In their case, love conquers … if not all, then certainly odd lighting sockets and skewed pigments. Anyone would be delighted to savor Moreira’s saffron-flecked and lemon-tinged Billi Bi soup with fat-and-happy mussels bobbing about. Ever see the silly look of blissful delirium kids get when they see Mickey at Disney World for the first time? The initial taste of a risotto of sweet pea, spring morels, and wild leek is almost that good. Quarter-size slivers of summer truffle can’t ever overshadow the refreshing kick of green-and-white asparagus in a truffled vinaigrette. A salad with a sugar-beet mousseline fades against its contemporaries, and a beautifully roasted quail is almost hijacked by too many highfalutin buddies (it’s stuffed with dumplings, foie gras, and truffles).
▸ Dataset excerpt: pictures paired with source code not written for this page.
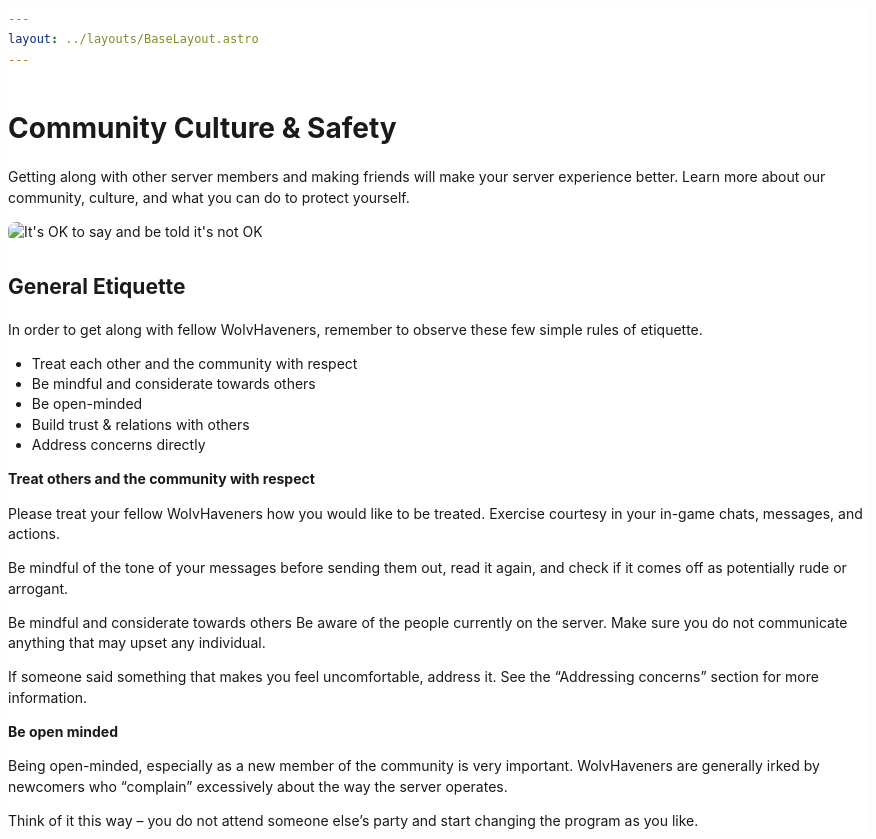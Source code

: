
 ```yaml
---
layout: ../layouts/BaseLayout.astro
---
```


<style>
    img {
        max-width: 100%;
        height: auto;
        border-radius: 8px;
    }
</style>

# Community Culture & Safety

Getting along with other server members and making friends will make your server experience better. Learn more about our community, culture, and what you can do to protect yourself.

![It's OK to say and be told it's not OK](/page-content/culture-safety/oktonotok-banner.jpg)

## General Etiquette

In order to get along with fellow WolvHaveners, remember to observe these few simple rules of etiquette.

- Treat each other and the community with respect
- Be mindful and considerate towards others
- Be open-minded
- Build trust & relations with others
- Address concerns directly

<p></p>

**Treat others and the community with respect**

Please treat your fellow WolvHaveners how you would like to be treated. Exercise courtesy in your in-game chats, messages, and actions.

Be mindful of the tone of your messages before sending them out, read it again, and check if it comes off as potentially rude or arrogant.

Be mindful and considerate towards others
Be aware of the people currently on the server. Make sure you do not communicate anything that may upset any individual.

If someone said something that makes you feel uncomfortable, address it. See the “Addressing concerns” section for more information.

**Be open minded**

Being open-minded, especially as a new member of the community is very important. WolvHaveners are generally irked by newcomers who “complain” excessively about the way the server operates.

Think of it this way – you do not attend someone else’s party and start changing the program as you like.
But rack of Colorado lamb is a rare treat, not just because the lamb is braced by heady braised artichokes and red wine but because superb rillettes of herb-marinated lamb shoulders are a rapturous bonus. The wasabi crust on the salmon is something. Unfortunately, that something adds nothing to the salmon. And diver scallops and foie gras are one of those shotgun weddings that tantalize half a table and cause dismay on the other end. The pan-roasted chicken breast with porcini mushrooms and root vegetables is almost too nourishing to waste on summer, however. And the minute steak is a minute you will remember. (Note that one side is served raw, as it should be.)

Desserts have a gleaming, lissome polish to them. Lemon gratin is just dreamy. Blackberry tart with almond crust leaps off the fork. Warm chocolate cake soothes as its mint ice cream braces. Banana upside-down cake is a warm bath plus a big fluffy bathrobe. And then there is the passion-fruit tart, such a swift unerring kick right in the coccyx, you may believe you can fly.

Can you imagine if you were sitting at a long table when you first tasted any of Tocqueville’s goodies? All those people watching, wanting, yearning, raising their forks in anticipation of your generosity and sense of community. Is that the real you? If not, stick to places like Blue Hill and Tocqueville, so no one ever discovers what a selfish hedonist you really are.

Tocqueville, 15 East 15th Street (212-647-1515). Lunch, Monday through Friday 11:45 a.m. to 2 :15 p.m.; dinner, Monday through Saturday 6 to 10:30 p.m. Appetizers $8 to $16; entrées $22 to $33. A.E., M.C., V.